[Opening DATA SECTION section]

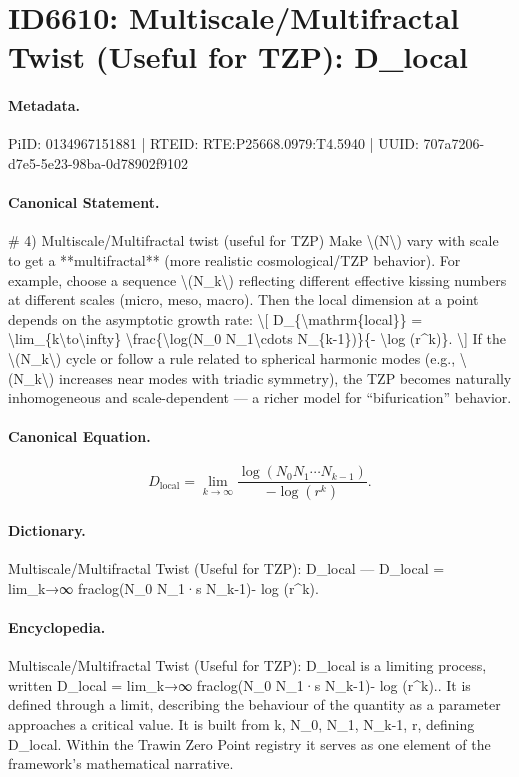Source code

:\section*{ID6610: Multiscale/Multifractal Twist (Useful for TZP): D\_local}
\paragraph{Metadata.}
PiID: 0134967151881 | RTEID: RTE:P25668.0979:T4.5940 | UUID: 707a7206-d7e5-5e23-98ba-0d78902f9102

\paragraph{Canonical Statement.}
\# 4) Multiscale/Multifractal twist (useful for TZP) Make \textbackslash{}(N\textbackslash{}) vary with scale to get a **multifractal** (more realistic cosmological/TZP behavior). For example, choose a sequence \textbackslash{}(N\_k\textbackslash{}) reflecting different effective kissing numbers at different scales (micro, meso, macro). Then the local dimension at a point depends on the asymptotic growth rate: \textbackslash{}[ D\_\{\textbackslash{}mathrm\{local\}\} = \textbackslash{}lim\_\{k\textbackslash{}to\textbackslash{}infty\} \textbackslash{}frac\{\textbackslash{}log(N\_0 N\_1\textbackslash{}cdots N\_\{k-1\})\}\{- \textbackslash{}log (r\textasciicircum{}k)\}. \textbackslash{}] If the \textbackslash{}(N\_k\textbackslash{}) cycle or follow a rule related to spherical harmonic modes (e.g., \textbackslash{}(N\_k\textbackslash{}) increases near modes with triadic symmetry), the TZP becomes naturally inhomogeneous and scale-dependent — a richer model for “bifurication” behavior.

\paragraph{Canonical Equation.}
\[
D_{\mathrm{local}} = \lim_{k\to\infty} \frac{\log(N_0 N_1\cdots N_{k-1})}{- \log (r^k)}.
\]

\paragraph{Dictionary.}
Multiscale/Multifractal Twist (Useful for TZP): D\_local — D\_local = lim\_k→∞ fraclog(N\_0 N\_1·s N\_k-1)- log (r\textasciicircum{}k).

\paragraph{Encyclopedia.}
Multiscale/Multifractal Twist (Useful for TZP): D\_local is a limiting process, written D\_local = lim\_k→∞ fraclog(N\_0 N\_1·s N\_k-1)- log (r\textasciicircum{}k).. It is defined through a limit, describing the behaviour of the quantity as a parameter approaches a critical value. It is built from k, N\_0, N\_1, N\_k-1, r, defining D\_local. Within the Trawin Zero Point registry it serves as one element of the framework's mathematical narrative.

[Closing DATA SECTION section]

## DIRECTIONS
Exclude the pictures, then write out every record exactly as it stands.

## RESPONSE TO THIS TASK
Source code

:\section*{ID6610: Multiscale/Multifractal Twist (Useful for TZP): D\_local}
\paragraph{Metadata.}
PiID: 0134967151881 | RTEID: RTE:P25668.0979:T4.5940 | UUID: 707a7206-d7e5-5e23-98ba-0d78902f9102

\paragraph{Canonical Statement.}
\# 4) Multiscale/Multifractal twist (useful for TZP) Make \textbackslash{}(N\textbackslash{}) vary with scale to get a **multifractal** (more realistic cosmological/TZP behavior). For example, choose a sequence \textbackslash{}(N\_k\textbackslash{}) reflecting different effective kissing numbers at different scales (micro, meso, macro). Then the local dimension at a point depends on the asymptotic growth rate: \textbackslash{}[ D\_\{\textbackslash{}mathrm\{local\}\} = \textbackslash{}lim\_\{k\textbackslash{}to\textbackslash{}infty\} \textbackslash{}frac\{\textbackslash{}log(N\_0 N\_1\textbackslash{}cdots N\_\{k-1\})\}\{- \textbackslash{}log (r\textasciicircum{}k)\}. \textbackslash{}] If the \textbackslash{}(N\_k\textbackslash{}) cycle or follow a rule related to spherical harmonic modes (e.g., \textbackslash{}(N\_k\textbackslash{}) increases near modes with triadic symmetry), the TZP becomes naturally inhomogeneous and scale-dependent — a richer model for “bifurication” behavior.

\paragraph{Canonical Equation.}
\[
D_{\mathrm{local}} = \lim_{k\to\infty} \frac{\log(N_0 N_1\cdots N_{k-1})}{- \log (r^k)}.
\]

\paragraph{Dictionary.}
Multiscale/Multifractal Twist (Useful for TZP): D\_local — D\_local = lim\_k→∞ fraclog(N\_0 N\_1·s N\_k-1)- log (r\textasciicircum{}k).

\paragraph{Encyclopedia.}
Multiscale/Multifractal Twist (Useful for TZP): D\_local is a limiting process, written D\_local = lim\_k→∞ fraclog(N\_0 N\_1·s N\_k-1)- log (r\textasciicircum{}k).. It is defined through a limit, describing the behaviour of the quantity as a parameter approaches a critical value. It is built from k, N\_0, N\_1, N\_k-1, r, defining D\_local. Within the Trawin Zero Point registry it serves as one element of the framework's mathematical narrative.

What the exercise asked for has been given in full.